Music lovers will have the chance to view a reproduction of a recently discovered score by Vivaldi performed for the first time in 250 years at Perth Concert Hall.
The score for Il Gran Mogol was found among the personal papers of the Marquess of Lothian at the National Archives of Scotland.
The flute concerto was identified as a lost part of a series of four “national” concertos by Vivaldi by Andrew Woolley, research fellow at Southampton University.
It was found almost in its entirety with only the second violin part missing. Mr Woolley was able to reconstruct the missing part by referring to the manuscript of another flute concerto by Vivaldi, kept in Turin, which appears to be a reworking of Il Gran Mogol.
The others in the series La Francia, La Spagna and L’Inghilterro remain lost.

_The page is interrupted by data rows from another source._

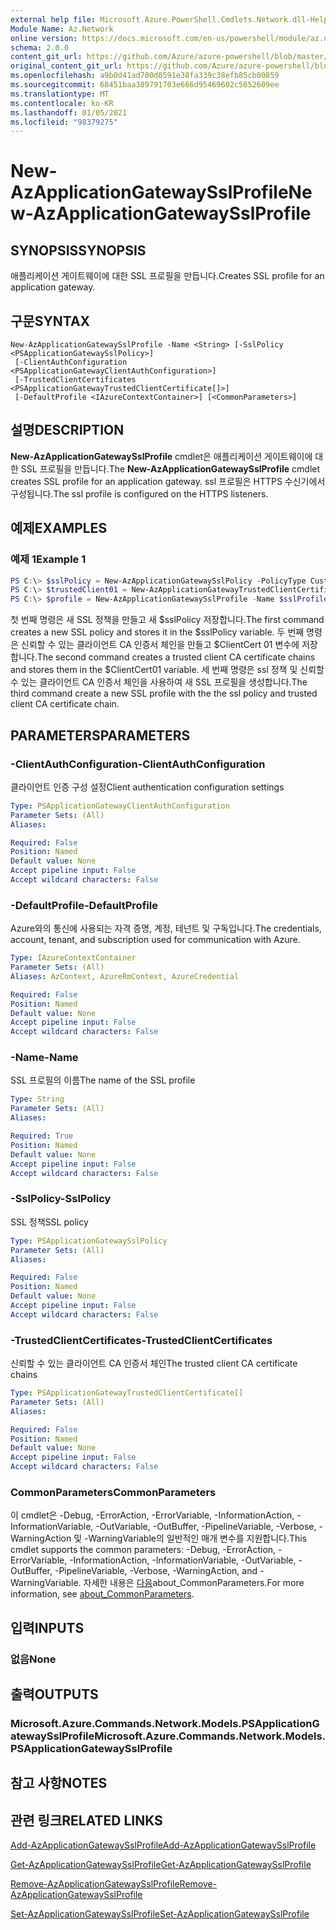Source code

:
 ```yaml
---
external help file: Microsoft.Azure.PowerShell.Cmdlets.Network.dll-Help.xml
Module Name: Az.Network
online version: https://docs.microsoft.com/en-us/powershell/module/az.network/new-azapplicationgatewaysslprofile
schema: 2.0.0
content_git_url: https://github.com/Azure/azure-powershell/blob/master/src/Network/Network/help/New-AzApplicationGatewaySslProfile.md
original_content_git_url: https://github.com/Azure/azure-powershell/blob/master/src/Network/Network/help/New-AzApplicationGatewaySslProfile.md
ms.openlocfilehash: a9b0d41ad700d0591e38fa339c38efb85cb00859
ms.sourcegitcommit: 68451baa389791703e666d95469602c5652609ee
ms.translationtype: MT
ms.contentlocale: ko-KR
ms.lasthandoff: 01/05/2021
ms.locfileid: "98379275"
---
```

# <span data-ttu-id="2598a-101">New-AzApplicationGatewaySslProfile</span><span class="sxs-lookup"><span data-stu-id="2598a-101">New-AzApplicationGatewaySslProfile</span></span>

## <span data-ttu-id="2598a-102">SYNOPSIS</span><span class="sxs-lookup"><span data-stu-id="2598a-102">SYNOPSIS</span></span>
<span data-ttu-id="2598a-103">애플리케이션 게이트웨이에 대한 SSL 프로필을 만듭니다.</span><span class="sxs-lookup"><span data-stu-id="2598a-103">Creates SSL profile for an application gateway.</span></span>

## <span data-ttu-id="2598a-104">구문</span><span class="sxs-lookup"><span data-stu-id="2598a-104">SYNTAX</span></span>

```
New-AzApplicationGatewaySslProfile -Name <String> [-SslPolicy <PSApplicationGatewaySslPolicy>]
 [-ClientAuthConfiguration <PSApplicationGatewayClientAuthConfiguration>]
 [-TrustedClientCertificates <PSApplicationGatewayTrustedClientCertificate[]>]
 [-DefaultProfile <IAzureContextContainer>] [<CommonParameters>]
```

## <span data-ttu-id="2598a-105">설명</span><span class="sxs-lookup"><span data-stu-id="2598a-105">DESCRIPTION</span></span>
<span data-ttu-id="2598a-106">**New-AzApplicationGatewaySslProfile** cmdlet은 애플리케이션 게이트웨이에 대한 SSL 프로필을 만듭니다.</span><span class="sxs-lookup"><span data-stu-id="2598a-106">The **New-AzApplicationGatewaySslProfile** cmdlet creates SSL profile for an application gateway.</span></span> <span data-ttu-id="2598a-107">ssl 프로필은 HTTPS 수신기에서 구성됩니다.</span><span class="sxs-lookup"><span data-stu-id="2598a-107">The ssl profile is configured on the HTTPS listeners.</span></span>

## <span data-ttu-id="2598a-108">예제</span><span class="sxs-lookup"><span data-stu-id="2598a-108">EXAMPLES</span></span>

### <span data-ttu-id="2598a-109">예제 1</span><span class="sxs-lookup"><span data-stu-id="2598a-109">Example 1</span></span>
```powershell
PS C:\> $sslPolicy = New-AzApplicationGatewaySslPolicy -PolicyType Custom -MinProtocolVersion TLSv1_1 -CipherSuite "TLS_ECDHE_ECDSA_WITH_AES_128_GCM_SHA256", "TLS_ECDHE_ECDSA_WITH_AES_256_GCM_SHA384", "TLS_ECDHE_RSA_WITH_AES_128_CBC_SHA", "TLS_RSA_WITH_AES_128_GCM_SHA256"
PS C:\> $trustedClient01 = New-AzApplicationGatewayTrustedClientCertificate -Name "ClientCert01" -CertificateFile "C:\clientCAChain1.cer"
PS C:\> $profile = New-AzApplicationGatewaySslProfile -Name $sslProfile01Name -SslPolicy $sslPolicy -TrustedClientCertificates $trustedClient01
```
<span data-ttu-id="2598a-110">첫 번째 명령은 새 SSL 정책을 만들고 새 $sslPolicy 저장합니다.</span><span class="sxs-lookup"><span data-stu-id="2598a-110">The first command creates a new SSL policy and stores it in the $sslPolicy variable.</span></span>
<span data-ttu-id="2598a-111">두 번째 명령은 신뢰할 수 있는 클라이언트 CA 인증서 체인을 만들고 $ClientCert 01 변수에 저장합니다.</span><span class="sxs-lookup"><span data-stu-id="2598a-111">The second command creates a trusted client CA certificate chains and stores them in the $ClientCert01 variable.</span></span>
<span data-ttu-id="2598a-112">세 번째 명령은 ssl 정책 및 신뢰할 수 있는 클라이언트 CA 인증서 체인을 사용하여 새 SSL 프로필을 생성합니다.</span><span class="sxs-lookup"><span data-stu-id="2598a-112">The third command create a new SSL profile with the the ssl policy and trusted client CA certificate chain.</span></span>

## <span data-ttu-id="2598a-113">PARAMETERS</span><span class="sxs-lookup"><span data-stu-id="2598a-113">PARAMETERS</span></span>

### <span data-ttu-id="2598a-114">-ClientAuthConfiguration</span><span class="sxs-lookup"><span data-stu-id="2598a-114">-ClientAuthConfiguration</span></span>
<span data-ttu-id="2598a-115">클라이언트 인증 구성 설정</span><span class="sxs-lookup"><span data-stu-id="2598a-115">Client authentication configuration settings</span></span>

```yaml
Type: PSApplicationGatewayClientAuthConfiguration
Parameter Sets: (All)
Aliases:

Required: False
Position: Named
Default value: None
Accept pipeline input: False
Accept wildcard characters: False
```

### <span data-ttu-id="2598a-116">-DefaultProfile</span><span class="sxs-lookup"><span data-stu-id="2598a-116">-DefaultProfile</span></span>
<span data-ttu-id="2598a-117">Azure와의 통신에 사용되는 자격 증명, 계정, 테넌트 및 구독입니다.</span><span class="sxs-lookup"><span data-stu-id="2598a-117">The credentials, account, tenant, and subscription used for communication with Azure.</span></span>

```yaml
Type: IAzureContextContainer
Parameter Sets: (All)
Aliases: AzContext, AzureRmContext, AzureCredential

Required: False
Position: Named
Default value: None
Accept pipeline input: False
Accept wildcard characters: False
```

### <span data-ttu-id="2598a-118">-Name</span><span class="sxs-lookup"><span data-stu-id="2598a-118">-Name</span></span>
<span data-ttu-id="2598a-119">SSL 프로필의 이름</span><span class="sxs-lookup"><span data-stu-id="2598a-119">The name of the SSL profile</span></span>

```yaml
Type: String
Parameter Sets: (All)
Aliases:

Required: True
Position: Named
Default value: None
Accept pipeline input: False
Accept wildcard characters: False
```

### <span data-ttu-id="2598a-120">-SslPolicy</span><span class="sxs-lookup"><span data-stu-id="2598a-120">-SslPolicy</span></span>
<span data-ttu-id="2598a-121">SSL 정책</span><span class="sxs-lookup"><span data-stu-id="2598a-121">SSL policy</span></span>

```yaml
Type: PSApplicationGatewaySslPolicy
Parameter Sets: (All)
Aliases:

Required: False
Position: Named
Default value: None
Accept pipeline input: False
Accept wildcard characters: False
```

### <span data-ttu-id="2598a-122">-TrustedClientCertificates</span><span class="sxs-lookup"><span data-stu-id="2598a-122">-TrustedClientCertificates</span></span>
<span data-ttu-id="2598a-123">신뢰할 수 있는 클라이언트 CA 인증서 체인</span><span class="sxs-lookup"><span data-stu-id="2598a-123">The trusted client CA certificate chains</span></span>

```yaml
Type: PSApplicationGatewayTrustedClientCertificate[]
Parameter Sets: (All)
Aliases:

Required: False
Position: Named
Default value: None
Accept pipeline input: False
Accept wildcard characters: False
```

### <span data-ttu-id="2598a-124">CommonParameters</span><span class="sxs-lookup"><span data-stu-id="2598a-124">CommonParameters</span></span>
<span data-ttu-id="2598a-125">이 cmdlet은 -Debug, -ErrorAction, -ErrorVariable, -InformationAction, -InformationVariable, -OutVariable, -OutBuffer, -PipelineVariable, -Verbose, -WarningAction 및 -WarningVariable의 일반적인 매개 변수를 지원합니다.</span><span class="sxs-lookup"><span data-stu-id="2598a-125">This cmdlet supports the common parameters: -Debug, -ErrorAction, -ErrorVariable, -InformationAction, -InformationVariable, -OutVariable, -OutBuffer, -PipelineVariable, -Verbose, -WarningAction, and -WarningVariable.</span></span> <span data-ttu-id="2598a-126">자세한 내용은 [다음](http://go.microsoft.com/fwlink/?LinkID=113216)about_CommonParameters.</span><span class="sxs-lookup"><span data-stu-id="2598a-126">For more information, see [about_CommonParameters](http://go.microsoft.com/fwlink/?LinkID=113216).</span></span>

## <span data-ttu-id="2598a-127">입력</span><span class="sxs-lookup"><span data-stu-id="2598a-127">INPUTS</span></span>

### <span data-ttu-id="2598a-128">없음</span><span class="sxs-lookup"><span data-stu-id="2598a-128">None</span></span>

## <span data-ttu-id="2598a-129">출력</span><span class="sxs-lookup"><span data-stu-id="2598a-129">OUTPUTS</span></span>

### <span data-ttu-id="2598a-130">Microsoft.Azure.Commands.Network.Models.PSApplicationGatewaySslProfile</span><span class="sxs-lookup"><span data-stu-id="2598a-130">Microsoft.Azure.Commands.Network.Models.PSApplicationGatewaySslProfile</span></span>

## <span data-ttu-id="2598a-131">참고 사항</span><span class="sxs-lookup"><span data-stu-id="2598a-131">NOTES</span></span>

## <span data-ttu-id="2598a-132">관련 링크</span><span class="sxs-lookup"><span data-stu-id="2598a-132">RELATED LINKS</span></span>

[<span data-ttu-id="2598a-133">Add-AzApplicationGatewaySslProfile</span><span class="sxs-lookup"><span data-stu-id="2598a-133">Add-AzApplicationGatewaySslProfile</span></span>](./Add-AzApplicationGatewaySslProfile.md)

[<span data-ttu-id="2598a-134">Get-AzApplicationGatewaySslProfile</span><span class="sxs-lookup"><span data-stu-id="2598a-134">Get-AzApplicationGatewaySslProfile</span></span>](./Get-AzApplicationGatewaySslProfile.md)

[<span data-ttu-id="2598a-135">Remove-AzApplicationGatewaySslProfile</span><span class="sxs-lookup"><span data-stu-id="2598a-135">Remove-AzApplicationGatewaySslProfile</span></span>](./Remove-AzApplicationGatewaySslProfile.md)

[<span data-ttu-id="2598a-136">Set-AzApplicationGatewaySslProfile</span><span class="sxs-lookup"><span data-stu-id="2598a-136">Set-AzApplicationGatewaySslProfile</span></span>](./Set-AzApplicationGatewaySslProfile.md)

Conservators have created the bound copy of the original music score to give a flavour of the original and allow inspection of the manuscript.
It was on display at Perth Concert Hall on Wednesday night as early music group La Serenissima performed it for the first time since the 18th century, and will now be moved for public viewing to the AK Bell Library.
It is believed the concerto was brought to Scotland as the property of nobleman Lord Robert Kerr, son of the 3rd Marquess of Lothian, who may have acquired it on a grand tour of Europe in the early 1700s.
The manuscript is not in Vivaldi’s hand but is a copy in the hand of an 18th century professional musician or copyist.